Does not make it any less of a bitter pill. Especially because when we won last round I actually let my hopes get up.
I honestly think that Obama lost over a million dollars in donations, and comparable volunteer hours, with his move yesterday.
I think you are spot about Obama making a political decision based on governing in the future.
Legislative fights have a kind of inertia and too many people online think there are heroes who come in and save the day. This fight was lost A) when Harry Reid made the Senate Intelligence Committee bill the focus of the debate and not the Senate Judiciary Committee bill and B) when both the House and Senate named conferees who supported the Senate bill. I wish people like Dodd and Feingold and Obama had put a skin in the game earlier when it matters but they didn't.
OT: Your blog is amazing. Congrats on all your success.
I'd put Bill Foster in with Baron Hill. Exclude Cook County from Illinois, and what remains is nearly as red as Indiana.
Pardon the Bush administration? Some people have lost it. The only person convicted of anything is Scooter, and Obama won't be pardoning them.
But, thank goodness, he also won't be spending his first 100 days settling old scores with the Bush administration. I'm amazed that's what some people expect when we need Iraq over, health care passed, the environment dealt with in a real way, etc. Making sure Bush and Cheney and Rice go to jail is so far down the list of priorities, I don't even see them.
This country re-elected this corrupt administration in 2004. That's a fact we've all had to deal with. Obama can't make that right, nor is he responsible to. I just want these people in our rearview mirror.
Until George Bush stole the White House, "conservatives" used to stand for "freedom," the Constitution, smaller government and strict law enforcement.
By each of these standards, opposing warrantless wiretapping is a "conservative" issue.
Any Democrat running in a "conservative" district should oppose warrantlesss wiretapping, not support it.

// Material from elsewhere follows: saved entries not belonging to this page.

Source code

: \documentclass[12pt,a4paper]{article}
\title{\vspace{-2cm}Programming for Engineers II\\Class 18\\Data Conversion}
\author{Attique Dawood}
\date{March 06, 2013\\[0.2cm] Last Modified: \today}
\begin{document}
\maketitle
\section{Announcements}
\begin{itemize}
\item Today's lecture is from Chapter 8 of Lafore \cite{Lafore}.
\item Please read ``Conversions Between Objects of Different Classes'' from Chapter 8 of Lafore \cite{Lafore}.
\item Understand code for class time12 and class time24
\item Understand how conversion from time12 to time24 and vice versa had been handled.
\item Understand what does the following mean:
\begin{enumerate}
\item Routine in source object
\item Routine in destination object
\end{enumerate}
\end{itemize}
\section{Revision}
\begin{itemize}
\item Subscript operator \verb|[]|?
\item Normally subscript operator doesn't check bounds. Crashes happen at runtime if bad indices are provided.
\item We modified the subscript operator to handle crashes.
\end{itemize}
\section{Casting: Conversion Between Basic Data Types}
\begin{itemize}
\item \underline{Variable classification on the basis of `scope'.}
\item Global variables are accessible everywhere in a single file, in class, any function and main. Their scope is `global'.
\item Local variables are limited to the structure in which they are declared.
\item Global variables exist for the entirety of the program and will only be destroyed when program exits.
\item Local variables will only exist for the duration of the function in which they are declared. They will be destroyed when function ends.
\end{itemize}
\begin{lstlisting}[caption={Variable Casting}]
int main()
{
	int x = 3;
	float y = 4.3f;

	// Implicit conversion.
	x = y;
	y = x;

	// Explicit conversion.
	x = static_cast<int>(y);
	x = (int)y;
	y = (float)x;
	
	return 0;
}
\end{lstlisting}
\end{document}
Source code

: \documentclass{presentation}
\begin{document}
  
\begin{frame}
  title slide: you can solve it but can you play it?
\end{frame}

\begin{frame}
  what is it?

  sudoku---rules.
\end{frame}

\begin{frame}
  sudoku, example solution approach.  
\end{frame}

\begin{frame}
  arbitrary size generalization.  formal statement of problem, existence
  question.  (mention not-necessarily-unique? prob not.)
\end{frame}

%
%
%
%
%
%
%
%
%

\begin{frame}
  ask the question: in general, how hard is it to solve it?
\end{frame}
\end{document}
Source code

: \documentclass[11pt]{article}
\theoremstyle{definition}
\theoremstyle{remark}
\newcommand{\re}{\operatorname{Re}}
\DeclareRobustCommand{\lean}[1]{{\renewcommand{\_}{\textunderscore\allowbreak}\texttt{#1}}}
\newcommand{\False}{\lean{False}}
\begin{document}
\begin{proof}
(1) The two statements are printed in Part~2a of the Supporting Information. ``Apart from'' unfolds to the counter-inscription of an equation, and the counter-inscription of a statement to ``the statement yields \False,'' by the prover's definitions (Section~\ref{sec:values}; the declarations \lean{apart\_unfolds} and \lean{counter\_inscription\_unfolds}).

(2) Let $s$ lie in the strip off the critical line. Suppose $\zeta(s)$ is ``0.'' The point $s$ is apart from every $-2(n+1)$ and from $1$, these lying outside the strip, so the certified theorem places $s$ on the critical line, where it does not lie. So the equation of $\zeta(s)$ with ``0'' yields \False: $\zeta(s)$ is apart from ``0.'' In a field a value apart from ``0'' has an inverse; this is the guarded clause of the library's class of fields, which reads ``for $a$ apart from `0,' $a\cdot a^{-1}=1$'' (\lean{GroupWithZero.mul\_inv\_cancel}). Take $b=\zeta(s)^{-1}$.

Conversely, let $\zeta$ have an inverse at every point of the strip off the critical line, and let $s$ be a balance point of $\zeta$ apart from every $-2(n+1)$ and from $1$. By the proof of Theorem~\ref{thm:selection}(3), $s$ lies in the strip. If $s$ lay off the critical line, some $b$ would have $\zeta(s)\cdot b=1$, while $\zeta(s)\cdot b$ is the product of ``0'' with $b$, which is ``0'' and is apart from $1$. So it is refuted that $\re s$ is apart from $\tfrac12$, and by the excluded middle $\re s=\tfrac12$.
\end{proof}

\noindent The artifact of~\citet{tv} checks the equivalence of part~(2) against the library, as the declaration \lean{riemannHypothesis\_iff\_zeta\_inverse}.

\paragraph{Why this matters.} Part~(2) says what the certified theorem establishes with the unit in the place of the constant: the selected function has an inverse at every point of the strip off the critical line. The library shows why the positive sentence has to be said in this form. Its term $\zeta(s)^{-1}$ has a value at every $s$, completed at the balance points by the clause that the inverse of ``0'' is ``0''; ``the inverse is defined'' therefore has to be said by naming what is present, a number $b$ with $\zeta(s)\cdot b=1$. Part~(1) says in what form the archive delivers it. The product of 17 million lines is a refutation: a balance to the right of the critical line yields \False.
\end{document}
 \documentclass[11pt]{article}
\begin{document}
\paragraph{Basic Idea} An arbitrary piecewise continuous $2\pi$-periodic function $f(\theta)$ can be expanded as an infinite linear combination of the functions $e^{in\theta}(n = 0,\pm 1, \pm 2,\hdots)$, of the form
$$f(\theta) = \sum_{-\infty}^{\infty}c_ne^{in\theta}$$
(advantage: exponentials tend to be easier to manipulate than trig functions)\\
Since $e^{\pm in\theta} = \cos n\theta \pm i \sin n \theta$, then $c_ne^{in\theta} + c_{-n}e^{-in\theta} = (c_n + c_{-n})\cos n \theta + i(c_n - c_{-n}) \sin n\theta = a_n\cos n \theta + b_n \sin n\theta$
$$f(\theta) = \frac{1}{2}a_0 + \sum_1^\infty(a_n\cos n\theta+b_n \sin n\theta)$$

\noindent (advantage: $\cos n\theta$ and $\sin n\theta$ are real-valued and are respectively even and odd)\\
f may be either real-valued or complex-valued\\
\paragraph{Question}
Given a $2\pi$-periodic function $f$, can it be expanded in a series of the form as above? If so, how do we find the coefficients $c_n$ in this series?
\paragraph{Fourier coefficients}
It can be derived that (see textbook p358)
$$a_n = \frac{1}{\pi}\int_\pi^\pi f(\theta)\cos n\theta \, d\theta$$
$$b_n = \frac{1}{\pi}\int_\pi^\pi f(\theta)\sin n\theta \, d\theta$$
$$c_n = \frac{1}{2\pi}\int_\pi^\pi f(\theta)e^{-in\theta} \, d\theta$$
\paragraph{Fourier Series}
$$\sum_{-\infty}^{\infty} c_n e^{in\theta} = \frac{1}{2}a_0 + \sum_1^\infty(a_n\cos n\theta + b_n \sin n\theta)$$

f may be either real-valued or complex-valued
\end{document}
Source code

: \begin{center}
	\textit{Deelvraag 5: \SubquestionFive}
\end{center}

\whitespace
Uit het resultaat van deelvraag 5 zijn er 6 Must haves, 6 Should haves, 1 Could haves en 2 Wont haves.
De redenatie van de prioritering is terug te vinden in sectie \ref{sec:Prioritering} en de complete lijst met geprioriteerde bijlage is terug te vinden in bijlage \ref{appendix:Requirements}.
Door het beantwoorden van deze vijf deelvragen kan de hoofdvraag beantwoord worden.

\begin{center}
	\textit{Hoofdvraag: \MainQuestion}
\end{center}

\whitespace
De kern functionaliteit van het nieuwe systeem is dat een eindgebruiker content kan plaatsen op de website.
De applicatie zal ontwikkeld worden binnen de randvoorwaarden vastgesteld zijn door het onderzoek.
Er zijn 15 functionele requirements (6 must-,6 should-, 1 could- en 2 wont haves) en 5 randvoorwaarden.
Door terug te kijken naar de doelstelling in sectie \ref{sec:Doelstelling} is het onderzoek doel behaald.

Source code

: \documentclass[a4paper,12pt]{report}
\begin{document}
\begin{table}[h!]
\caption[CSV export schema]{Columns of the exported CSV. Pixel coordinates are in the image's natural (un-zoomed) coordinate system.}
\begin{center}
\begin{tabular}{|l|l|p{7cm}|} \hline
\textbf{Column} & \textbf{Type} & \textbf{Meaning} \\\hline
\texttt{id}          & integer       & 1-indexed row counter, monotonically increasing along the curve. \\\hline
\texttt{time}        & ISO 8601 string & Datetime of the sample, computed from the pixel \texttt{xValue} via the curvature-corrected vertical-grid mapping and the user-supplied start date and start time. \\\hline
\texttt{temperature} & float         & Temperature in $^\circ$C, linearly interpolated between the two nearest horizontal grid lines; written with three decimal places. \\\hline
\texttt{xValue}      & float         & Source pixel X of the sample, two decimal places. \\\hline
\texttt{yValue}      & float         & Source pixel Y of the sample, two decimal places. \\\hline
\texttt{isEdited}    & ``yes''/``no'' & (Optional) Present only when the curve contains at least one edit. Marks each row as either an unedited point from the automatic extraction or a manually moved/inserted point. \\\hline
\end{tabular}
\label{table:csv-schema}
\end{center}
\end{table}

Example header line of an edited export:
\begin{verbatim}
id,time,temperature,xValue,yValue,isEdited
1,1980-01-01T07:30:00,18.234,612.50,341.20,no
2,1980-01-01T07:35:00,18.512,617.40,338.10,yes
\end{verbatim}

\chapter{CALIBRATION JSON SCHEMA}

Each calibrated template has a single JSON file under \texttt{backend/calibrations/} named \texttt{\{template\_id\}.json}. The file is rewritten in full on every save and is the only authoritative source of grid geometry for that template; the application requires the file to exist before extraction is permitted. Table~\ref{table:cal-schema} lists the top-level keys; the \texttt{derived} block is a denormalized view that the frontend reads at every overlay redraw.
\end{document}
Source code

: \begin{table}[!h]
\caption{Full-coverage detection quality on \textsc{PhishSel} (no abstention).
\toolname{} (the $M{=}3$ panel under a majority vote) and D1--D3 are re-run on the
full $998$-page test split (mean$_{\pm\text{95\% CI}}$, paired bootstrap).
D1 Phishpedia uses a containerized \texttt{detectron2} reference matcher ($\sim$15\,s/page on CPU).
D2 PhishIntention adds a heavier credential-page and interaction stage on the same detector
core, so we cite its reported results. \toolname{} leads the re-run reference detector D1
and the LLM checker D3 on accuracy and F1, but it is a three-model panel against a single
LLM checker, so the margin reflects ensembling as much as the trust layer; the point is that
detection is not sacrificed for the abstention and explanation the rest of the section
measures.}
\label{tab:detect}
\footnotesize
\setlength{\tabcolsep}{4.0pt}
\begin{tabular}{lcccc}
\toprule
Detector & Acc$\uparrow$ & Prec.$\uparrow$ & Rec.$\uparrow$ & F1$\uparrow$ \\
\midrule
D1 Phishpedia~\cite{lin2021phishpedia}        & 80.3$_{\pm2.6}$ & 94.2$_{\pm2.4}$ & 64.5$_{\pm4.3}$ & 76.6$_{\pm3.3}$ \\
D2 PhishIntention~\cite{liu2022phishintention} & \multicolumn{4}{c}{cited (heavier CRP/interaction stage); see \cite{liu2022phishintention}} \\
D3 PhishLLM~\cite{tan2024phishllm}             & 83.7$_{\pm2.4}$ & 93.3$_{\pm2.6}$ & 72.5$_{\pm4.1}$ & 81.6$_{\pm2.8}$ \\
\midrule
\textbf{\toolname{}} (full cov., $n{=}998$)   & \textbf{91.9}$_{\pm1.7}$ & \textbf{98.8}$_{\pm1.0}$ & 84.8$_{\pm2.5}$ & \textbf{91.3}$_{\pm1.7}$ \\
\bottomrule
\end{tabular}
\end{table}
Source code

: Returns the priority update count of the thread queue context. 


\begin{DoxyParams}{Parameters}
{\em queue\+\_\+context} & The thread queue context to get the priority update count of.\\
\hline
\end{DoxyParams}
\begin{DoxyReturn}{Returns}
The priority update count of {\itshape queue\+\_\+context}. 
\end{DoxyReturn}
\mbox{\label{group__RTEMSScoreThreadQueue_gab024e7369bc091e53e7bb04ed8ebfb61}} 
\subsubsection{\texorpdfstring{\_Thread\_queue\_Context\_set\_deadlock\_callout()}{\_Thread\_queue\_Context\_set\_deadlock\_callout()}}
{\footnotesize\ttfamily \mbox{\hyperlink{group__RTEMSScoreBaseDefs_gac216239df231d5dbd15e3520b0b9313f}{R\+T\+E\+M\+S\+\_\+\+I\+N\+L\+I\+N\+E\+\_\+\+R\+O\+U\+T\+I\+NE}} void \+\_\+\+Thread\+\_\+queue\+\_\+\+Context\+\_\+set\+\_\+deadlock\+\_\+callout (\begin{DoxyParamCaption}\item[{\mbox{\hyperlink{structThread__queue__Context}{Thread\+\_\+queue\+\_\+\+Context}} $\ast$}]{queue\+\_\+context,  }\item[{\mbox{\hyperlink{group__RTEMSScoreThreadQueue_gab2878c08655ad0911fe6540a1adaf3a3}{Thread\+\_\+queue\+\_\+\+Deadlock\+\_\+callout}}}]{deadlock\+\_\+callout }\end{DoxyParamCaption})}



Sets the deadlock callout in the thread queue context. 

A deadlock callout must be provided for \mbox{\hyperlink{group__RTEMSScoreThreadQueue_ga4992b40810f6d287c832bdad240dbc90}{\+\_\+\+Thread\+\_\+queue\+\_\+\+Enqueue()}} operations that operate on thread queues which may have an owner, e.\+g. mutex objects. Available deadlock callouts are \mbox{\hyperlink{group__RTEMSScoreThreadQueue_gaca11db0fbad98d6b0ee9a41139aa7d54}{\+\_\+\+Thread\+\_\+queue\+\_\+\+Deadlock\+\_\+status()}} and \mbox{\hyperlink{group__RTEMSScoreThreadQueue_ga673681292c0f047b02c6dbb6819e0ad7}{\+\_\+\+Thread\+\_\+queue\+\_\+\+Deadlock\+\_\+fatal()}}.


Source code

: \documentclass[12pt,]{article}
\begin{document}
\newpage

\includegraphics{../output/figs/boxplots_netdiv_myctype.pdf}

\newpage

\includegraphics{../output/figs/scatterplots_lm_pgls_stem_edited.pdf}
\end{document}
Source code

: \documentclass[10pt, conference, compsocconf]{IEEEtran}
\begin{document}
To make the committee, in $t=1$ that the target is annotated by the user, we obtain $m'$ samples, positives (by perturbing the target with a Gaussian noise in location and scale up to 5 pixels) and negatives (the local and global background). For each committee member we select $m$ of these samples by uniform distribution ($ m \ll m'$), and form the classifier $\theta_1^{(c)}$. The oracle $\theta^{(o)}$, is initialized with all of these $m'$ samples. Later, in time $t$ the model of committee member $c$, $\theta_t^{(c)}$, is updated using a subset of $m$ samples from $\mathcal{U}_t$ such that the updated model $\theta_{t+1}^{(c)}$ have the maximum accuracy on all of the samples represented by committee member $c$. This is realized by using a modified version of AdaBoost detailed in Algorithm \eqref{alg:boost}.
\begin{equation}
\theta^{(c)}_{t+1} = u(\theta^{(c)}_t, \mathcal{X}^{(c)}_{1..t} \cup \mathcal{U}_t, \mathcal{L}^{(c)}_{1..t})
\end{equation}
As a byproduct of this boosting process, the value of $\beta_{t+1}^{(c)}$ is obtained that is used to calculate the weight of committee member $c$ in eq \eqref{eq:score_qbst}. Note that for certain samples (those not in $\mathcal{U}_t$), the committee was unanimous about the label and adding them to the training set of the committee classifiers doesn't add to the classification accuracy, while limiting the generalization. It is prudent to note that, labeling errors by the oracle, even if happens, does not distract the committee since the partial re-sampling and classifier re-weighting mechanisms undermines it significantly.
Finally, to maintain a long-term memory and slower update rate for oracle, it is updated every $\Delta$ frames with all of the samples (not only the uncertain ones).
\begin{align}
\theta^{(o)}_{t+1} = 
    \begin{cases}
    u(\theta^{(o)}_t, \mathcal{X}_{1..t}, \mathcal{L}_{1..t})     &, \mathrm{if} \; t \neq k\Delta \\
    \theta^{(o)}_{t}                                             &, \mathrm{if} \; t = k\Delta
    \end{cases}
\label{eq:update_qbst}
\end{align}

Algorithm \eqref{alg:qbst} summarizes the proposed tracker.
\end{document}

The only possible arguments for for supporting it are (a) support for a dictatorial Presidency, (b) support for unaccountable corporations, or (c) willingness to give up all freedoms because there are terrorists who hate us. Has Bush really transformed "conservatism" to mean this?
Compromise happens. It's not that bad, in fact it is a sign of post-partisanship.
"Post-partisan" = Democrats are split, Republicans get what they want. Pragmatism may be a good short-term strategy, but it's a terrible long-term strategy. Look at the Republicans: they occasionally take a hit for whipping their centrists so hard, but boy does it pay off in the long term. Democratcs could learn a little about short-term pain / long-term payoffs.
On a more empirical note, given that Obama's position on FISA would probably not have impacted his national campaign, can we estimate how many seats in Congress his opposition to the "compromise" would have cost us? Between 0 and, say, 4? (Any way to be empirical about this?) Not enough to affect any conceivable future legislation, I'd imagine. So is it just saving face for 20% approval Pelosi's? For "Unity"?
The list of swing districts coincides almost precisely with the list of Democrats elected in November 2006 or later -- which is no surprise, since Members in their first term are statistically far more vulnerable.
But another interesting way of looking at the vote is that Democrats elected in the first class since the revelation of Bush's illegal spying program (or in special elections thereafter) actually voted mostly in favor of retroactive immunity.
That's rather amazing.
That's probably as much a factor of having recruited a class of conservative-leaning Democrats (and "Fighting Dems") in 2006, on the theory that people would elect Democrats who looked and acted more like Republicans. It "worked." And lo, they did act like Republicans.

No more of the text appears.